■ Aim of the task:
Give the records again in full, exactly as they are.

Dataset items
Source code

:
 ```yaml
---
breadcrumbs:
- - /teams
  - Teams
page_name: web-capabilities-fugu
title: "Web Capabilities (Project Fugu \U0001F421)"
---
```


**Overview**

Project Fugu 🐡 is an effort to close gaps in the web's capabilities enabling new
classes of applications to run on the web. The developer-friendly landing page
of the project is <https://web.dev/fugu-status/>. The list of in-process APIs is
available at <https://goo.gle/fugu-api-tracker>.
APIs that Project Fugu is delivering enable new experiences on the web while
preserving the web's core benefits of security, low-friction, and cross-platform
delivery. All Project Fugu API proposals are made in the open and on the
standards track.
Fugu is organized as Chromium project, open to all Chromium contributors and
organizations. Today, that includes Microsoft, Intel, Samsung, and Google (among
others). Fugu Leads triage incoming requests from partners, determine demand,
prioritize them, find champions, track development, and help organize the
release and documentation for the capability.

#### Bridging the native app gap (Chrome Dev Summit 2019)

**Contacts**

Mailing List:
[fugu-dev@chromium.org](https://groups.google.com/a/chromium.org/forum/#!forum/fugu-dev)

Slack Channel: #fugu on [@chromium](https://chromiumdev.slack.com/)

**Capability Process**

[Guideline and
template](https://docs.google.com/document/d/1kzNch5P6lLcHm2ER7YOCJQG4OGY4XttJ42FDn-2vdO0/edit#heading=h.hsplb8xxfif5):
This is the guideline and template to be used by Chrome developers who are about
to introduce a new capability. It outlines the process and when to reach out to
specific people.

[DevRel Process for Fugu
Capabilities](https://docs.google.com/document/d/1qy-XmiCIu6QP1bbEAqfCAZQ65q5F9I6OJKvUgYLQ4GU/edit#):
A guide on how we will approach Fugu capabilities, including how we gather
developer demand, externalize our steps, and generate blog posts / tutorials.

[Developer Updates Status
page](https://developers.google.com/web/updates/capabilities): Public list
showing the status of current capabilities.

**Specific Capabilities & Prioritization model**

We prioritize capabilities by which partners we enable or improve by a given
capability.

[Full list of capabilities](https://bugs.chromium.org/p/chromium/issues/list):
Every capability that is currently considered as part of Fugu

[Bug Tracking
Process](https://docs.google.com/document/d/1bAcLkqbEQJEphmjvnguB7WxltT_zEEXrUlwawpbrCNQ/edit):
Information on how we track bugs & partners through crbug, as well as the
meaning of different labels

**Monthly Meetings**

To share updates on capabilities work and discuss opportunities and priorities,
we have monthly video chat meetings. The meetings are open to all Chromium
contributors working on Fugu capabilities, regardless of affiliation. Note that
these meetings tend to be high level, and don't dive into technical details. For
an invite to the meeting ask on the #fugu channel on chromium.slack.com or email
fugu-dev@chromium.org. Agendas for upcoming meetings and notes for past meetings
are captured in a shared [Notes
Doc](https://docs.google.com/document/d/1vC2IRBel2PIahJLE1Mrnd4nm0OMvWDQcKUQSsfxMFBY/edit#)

■ Solution for this task:
Source code

:
 ```yaml
---
breadcrumbs:
- - /teams
  - Teams
page_name: web-capabilities-fugu
title: "Web Capabilities (Project Fugu \U0001F421)"
---
```


**Overview**

Project Fugu 🐡 is an effort to close gaps in the web's capabilities enabling new
classes of applications to run on the web. The developer-friendly landing page
of the project is <https://web.dev/fugu-status/>. The list of in-process APIs is
available at <https://goo.gle/fugu-api-tracker>.
APIs that Project Fugu is delivering enable new experiences on the web while
preserving the web's core benefits of security, low-friction, and cross-platform
delivery. All Project Fugu API proposals are made in the open and on the
standards track.
Fugu is organized as Chromium project, open to all Chromium contributors and
organizations. Today, that includes Microsoft, Intel, Samsung, and Google (among
others). Fugu Leads triage incoming requests from partners, determine demand,
prioritize them, find champions, track development, and help organize the
release and documentation for the capability.

#### Bridging the native app gap (Chrome Dev Summit 2019)

**Contacts**

Mailing List:
[fugu-dev@chromium.org](https://groups.google.com/a/chromium.org/forum/#!forum/fugu-dev)

Slack Channel: #fugu on [@chromium](https://chromiumdev.slack.com/)

**Capability Process**

[Guideline and
template](https://docs.google.com/document/d/1kzNch5P6lLcHm2ER7YOCJQG4OGY4XttJ42FDn-2vdO0/edit#heading=h.hsplb8xxfif5):
This is the guideline and template to be used by Chrome developers who are about
to introduce a new capability. It outlines the process and when to reach out to
specific people.

[DevRel Process for Fugu
Capabilities](https://docs.google.com/document/d/1qy-XmiCIu6QP1bbEAqfCAZQ65q5F9I6OJKvUgYLQ4GU/edit#):
A guide on how we will approach Fugu capabilities, including how we gather
developer demand, externalize our steps, and generate blog posts / tutorials.

[Developer Updates Status
page](https://developers.google.com/web/updates/capabilities): Public list
showing the status of current capabilities.

**Specific Capabilities & Prioritization model**

We prioritize capabilities by which partners we enable or improve by a given
capability.

[Full list of capabilities](https://bugs.chromium.org/p/chromium/issues/list):
Every capability that is currently considered as part of Fugu

[Bug Tracking
Process](https://docs.google.com/document/d/1bAcLkqbEQJEphmjvnguB7WxltT_zEEXrUlwawpbrCNQ/edit):
Information on how we track bugs & partners through crbug, as well as the
meaning of different labels

**Monthly Meetings**

To share updates on capabilities work and discuss opportunities and priorities,
we have monthly video chat meetings. The meetings are open to all Chromium
contributors working on Fugu capabilities, regardless of affiliation. Note that
these meetings tend to be high level, and don't dive into technical details. For
an invite to the meeting ask on the #fugu channel on chromium.slack.com or email
fugu-dev@chromium.org. Agendas for upcoming meetings and notes for past meetings
are captured in a shared [Notes
Doc](https://docs.google.com/document/d/1vC2IRBel2PIahJLE1Mrnd4nm0OMvWDQcKUQSsfxMFBY/edit#)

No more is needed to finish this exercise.